I’ve done a couple of level 1 modules as fillers since finishing my first BSc but this feels so different. I get to experience a full degree again but this time I do it with insider knowledge. I know how the OU works and I’ve experienced the changes in provision over the years so I know the score and am under no illusions about workload and expectations. Yet I still have slight butterflies about it. With the benefit of hindsight and experience I get to do it all over again – properly. Starting from the very beginning I can treat this like my first degree; read all of the guides and study advice, keep the study diaries and fill in the reflective portfolios.
I want to do better on this one and aim for a better final grade. I know I’m capable of it but by the time I fumbled my way through a couple of the modules on my first degree and transferred some credit from a foundation degree in a completely unrelated subject I had to resign myself to the knowledge that a 2:2 was as good as I was going to get.
'I’d love to experience the nerves/apprehension/fear/bravado/cockiness or whatever else I was going through all over again'
It’s funny getting the emails from the OU relating to level 1 study. They’re all full of soothing words of comfort about embarking on this ‘fascinating and exciting journey through education’ and I sit reading them with a smirk on my face thinking ‘yeah yeah, been there, done it, bought two hoodies’ but I mustn’t think like that. It’s so easy to become complacent about study once you’ve been doing it for a few years. It’s easy to over-complicate questions and I’ve mentioned it before in past blogs so rather than ignoring module forums and arrogantly thinking I don’t need to keep the study diaries and whatnot I’m going to do it all – pretend I’m just starting out. You never know, I might learn a thing or two in the process.
Also, because my first degree ended up as a BSc Open and this is a named degree (Criminology & Psychological Studies) I’m kind of considering my BSc Open a ‘practice run’. Funny though isn’t it that a degree which took me almost eight years to get is now an almost insignificant ‘practice run’.
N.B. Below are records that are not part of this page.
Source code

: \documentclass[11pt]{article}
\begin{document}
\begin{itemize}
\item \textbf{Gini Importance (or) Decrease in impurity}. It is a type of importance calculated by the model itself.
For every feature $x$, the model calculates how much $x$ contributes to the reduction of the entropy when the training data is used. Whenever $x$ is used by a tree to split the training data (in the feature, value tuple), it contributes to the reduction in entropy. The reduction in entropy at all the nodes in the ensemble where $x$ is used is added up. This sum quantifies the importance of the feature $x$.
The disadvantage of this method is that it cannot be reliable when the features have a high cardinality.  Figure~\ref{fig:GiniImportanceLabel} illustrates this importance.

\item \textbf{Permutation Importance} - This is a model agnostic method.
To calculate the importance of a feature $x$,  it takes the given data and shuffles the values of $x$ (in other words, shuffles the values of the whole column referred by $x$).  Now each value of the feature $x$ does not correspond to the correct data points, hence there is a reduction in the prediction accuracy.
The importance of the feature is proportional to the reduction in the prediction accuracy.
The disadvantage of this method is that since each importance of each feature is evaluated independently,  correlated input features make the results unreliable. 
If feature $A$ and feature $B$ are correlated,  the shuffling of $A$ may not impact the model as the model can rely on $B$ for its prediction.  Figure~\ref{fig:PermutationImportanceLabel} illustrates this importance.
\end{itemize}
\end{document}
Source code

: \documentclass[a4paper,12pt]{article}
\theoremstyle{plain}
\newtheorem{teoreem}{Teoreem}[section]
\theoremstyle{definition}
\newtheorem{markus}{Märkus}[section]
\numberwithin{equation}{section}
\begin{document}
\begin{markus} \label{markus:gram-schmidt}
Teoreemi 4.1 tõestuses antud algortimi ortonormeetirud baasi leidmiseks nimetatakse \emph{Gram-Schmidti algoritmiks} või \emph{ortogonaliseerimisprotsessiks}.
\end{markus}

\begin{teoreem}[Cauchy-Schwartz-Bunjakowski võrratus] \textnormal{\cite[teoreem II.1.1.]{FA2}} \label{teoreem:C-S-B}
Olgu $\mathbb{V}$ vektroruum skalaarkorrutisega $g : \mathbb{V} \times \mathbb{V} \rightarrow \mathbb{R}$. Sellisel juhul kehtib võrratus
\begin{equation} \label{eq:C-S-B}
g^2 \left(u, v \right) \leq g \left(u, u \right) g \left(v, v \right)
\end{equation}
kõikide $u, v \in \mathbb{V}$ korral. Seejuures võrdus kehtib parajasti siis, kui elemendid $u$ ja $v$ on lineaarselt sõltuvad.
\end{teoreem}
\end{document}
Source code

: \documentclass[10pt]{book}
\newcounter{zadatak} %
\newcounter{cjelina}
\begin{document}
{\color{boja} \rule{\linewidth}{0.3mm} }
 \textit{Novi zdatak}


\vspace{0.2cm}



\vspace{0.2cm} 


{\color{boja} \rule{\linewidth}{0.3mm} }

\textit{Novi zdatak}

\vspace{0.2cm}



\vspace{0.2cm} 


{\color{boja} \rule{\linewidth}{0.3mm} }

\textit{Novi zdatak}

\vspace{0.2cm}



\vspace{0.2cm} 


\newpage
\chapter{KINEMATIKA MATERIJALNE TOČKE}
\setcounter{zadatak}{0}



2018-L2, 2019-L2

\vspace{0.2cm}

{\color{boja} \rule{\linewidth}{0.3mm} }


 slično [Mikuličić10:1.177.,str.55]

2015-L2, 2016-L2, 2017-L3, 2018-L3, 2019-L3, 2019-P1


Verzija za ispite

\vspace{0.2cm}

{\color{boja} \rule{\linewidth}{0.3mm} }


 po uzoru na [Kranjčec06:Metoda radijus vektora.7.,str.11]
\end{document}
Anyway, however I choose to view it, it was an important and pivotal decision I made way back in 2004. I wish I could go back in time and remember exactly how I felt when I first started. I’d love to experience the nerves/apprehension/fear/bravado/cockiness or whatever else I was going through all over again but with the knowledge that in the end I did actually finish it and decided to carry on and never stop. I know exactly what that 23-year-old version of me would say to the 31-year-old version of me – “crikey Caz, you’re not ageing well are you”.
Yeah, I was never that keen on her to be honest. Stupid girl thought she knew everything.